Barbara McGlamery, the first librarian of the evening, is actually an ex-librarian and, recently, an ex-ontologist for Time Inc (she just left Time for Martha Stewart). She talked about the application of the Semantic Web to Time’s online content, which basically follows an ontology-lite approach that consists of 1) setting up ontologies to define some rules and properties, 2) importing them into taxonomies, where resources (like ‘Will Smith’) are described, and 3) creating ‘navigational taxonomies’ so that editors and other people can access the information in whatever ways they want (for example, by using alternate names). Whenever an editor publishes a new article, he or she manually tags it with all the relevant resources, which makes it possible for machines to do basic inferences (like noticing that you were reading an article about Will Smith and recommending articles to you about movies Will Smith starred in, based on its awareness of the RDF triple: ‘Will Smith is a leadPerformerIn Hancock’). Which sounds great, except that the inferencing part didn’t work that well. McGlamery explained that the information just ended up being too heavy, which meant that inferencing was slow and couldn’t be very complex.

I thought Time’s attempt to plunge into the Semantic Web was admirable (they were apparently very early adopters of the technology), but I couldn’t quite understand their reasons for it until it became clear that it was just-another-Old-Media story. Sure, Time was adopting innovative technology, but it was for decidedly non-innovative ends: as another means of control over their content. After her talk, I asked McGlamery why Time had even bothered with all this Semantic Web inferencing for their article-recommendation feature – why not just recommend articles that were popular with other readers like you? That’s how most recommendation engines work. McGlamery’s reply was that Time is a hundred-year-old company and therefore favors the ‘curatorial’ approach over the crowdsourcing one, which I think explains why ontologies looked so good to them. I’ve talked before about how ontologies are in some sense a form of control – though I think they can be used for great things, especially in the news business. The question is just whether Time is going about using them in the right way…
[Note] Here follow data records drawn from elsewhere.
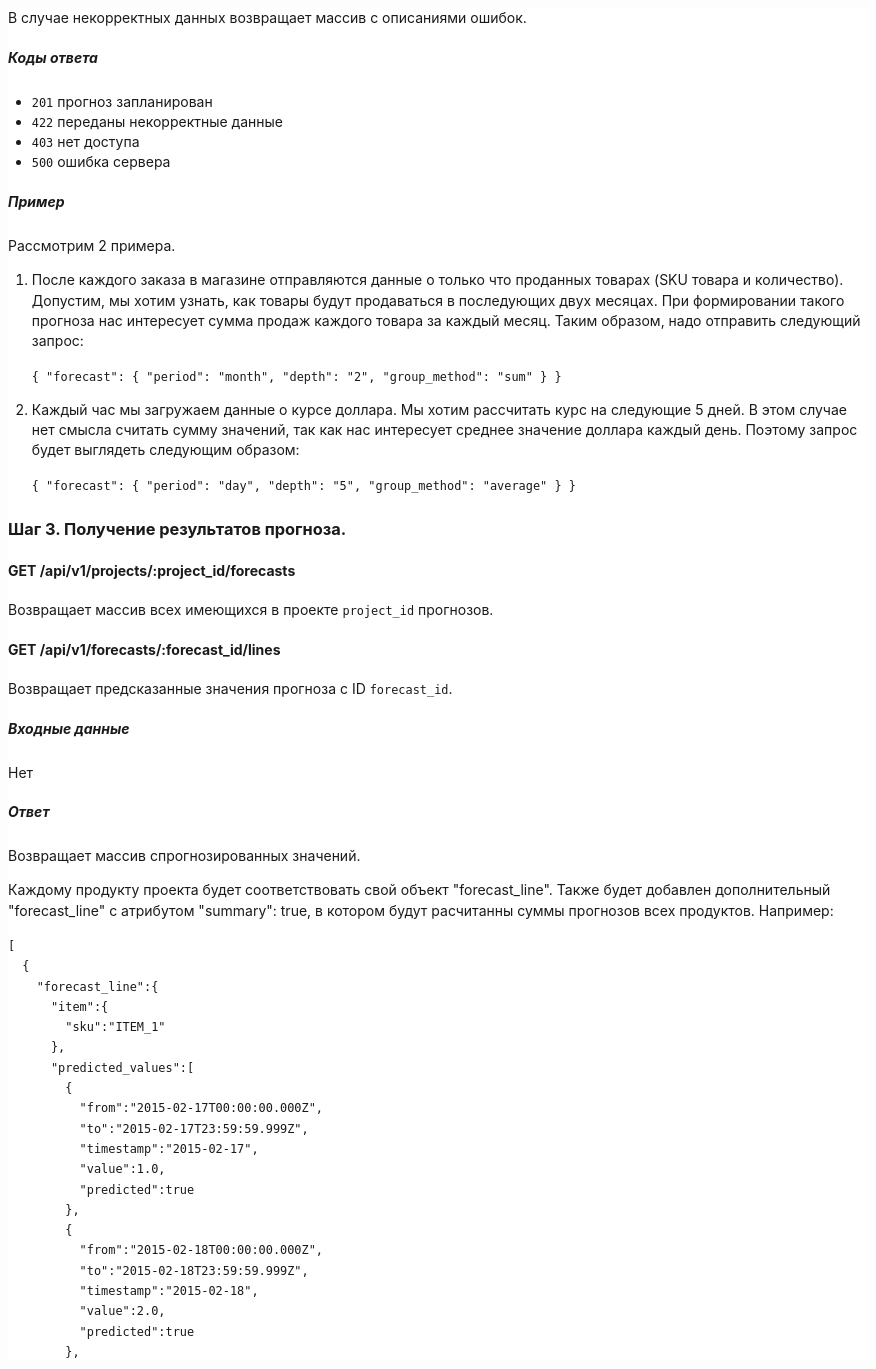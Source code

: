 В случае некорректных данных возвращает массив с описаниями ошибок.

##### Коды ответа

* `201` прогноз запланирован
* `422` переданы некорректные данные
* `403` нет доступа
* `500` ошибка сервера

##### Пример

Рассмотрим 2 примера.

1. После каждого заказа в магазине отправляются данные о только что проданных товарах (SKU товара и количество). Допустим, мы хотим узнать, как товары будут продаваться в последующих двух месяцах. При формировании такого прогноза нас интересует сумма продаж каждого товара за каждый месяц. Таким образом, надо отправить следующий запрос:

    `{ "forecast": { "period": "month", "depth": "2", "group_method": "sum" } }`

2. Каждый час мы загружаем данные о курсе доллара. Мы хотим рассчитать курс на следующие 5 дней. В этом случае нет смысла считать сумму значений, так как нас интересует среднее значение доллара каждый день. Поэтому запрос будет выглядеть следующим образом:

    `{ "forecast": { "period": "day", "depth": "5", "group_method": "average" } }`

### Шаг 3. Получение результатов прогноза.

#### GET /api/v1/projects/:project_id/forecasts

Возвращает массив всех имеющихся в проекте `project_id` прогнозов.

#### GET /api/v1/forecasts/:forecast_id/lines

Возвращает предсказанные значения прогноза с ID `forecast_id`.

##### Входные данные

Нет

##### Ответ

Возвращает массив спрогнозированных значений.

Каждому продукту проекта будет соответствовать свой объект "forecast_line". Также будет добавлен дополнительный "forecast_line" с атрибутом "summary": true, в котором будут расчитанны суммы прогнозов всех продуктов. Например:

    [
      {
        "forecast_line":{
          "item":{
            "sku":"ITEM_1"
          },
          "predicted_values":[
            {
              "from":"2015-02-17T00:00:00.000Z",
              "to":"2015-02-17T23:59:59.999Z",
              "timestamp":"2015-02-17",
              "value":1.0,
              "predicted":true
            },
            {
              "from":"2015-02-18T00:00:00.000Z",
              "to":"2015-02-18T23:59:59.999Z",
              "timestamp":"2015-02-18",
              "value":2.0,
              "predicted":true
            },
…which is something I won’t answer, but instead briefly describe:

Jon Phipps’ Rant about RDA

Actually, this story isn’t much different from the first one. Jon Phipps’ rant was also about old control-systems adjusting (or failing to adjust to) to the new landscape of data and metadata. RDA stands for ‘Resource Description and Access’ and at this point consists of 1300+ pages intended to represent the collective wisdom of generations of catalogers. Phipps still thinks cataloging is worth doing (especially the informal kind that everyone does when they tag a photo in Flickr or bookmark a site on Delicious), but was mostly frustrated about the inflexibility of legions of catalogers in transitioning from their old rules to new ones.

Quote of the evening (from an audience member): “You can’t even get people to use Excel in the public library system. RDF? Forget about it.”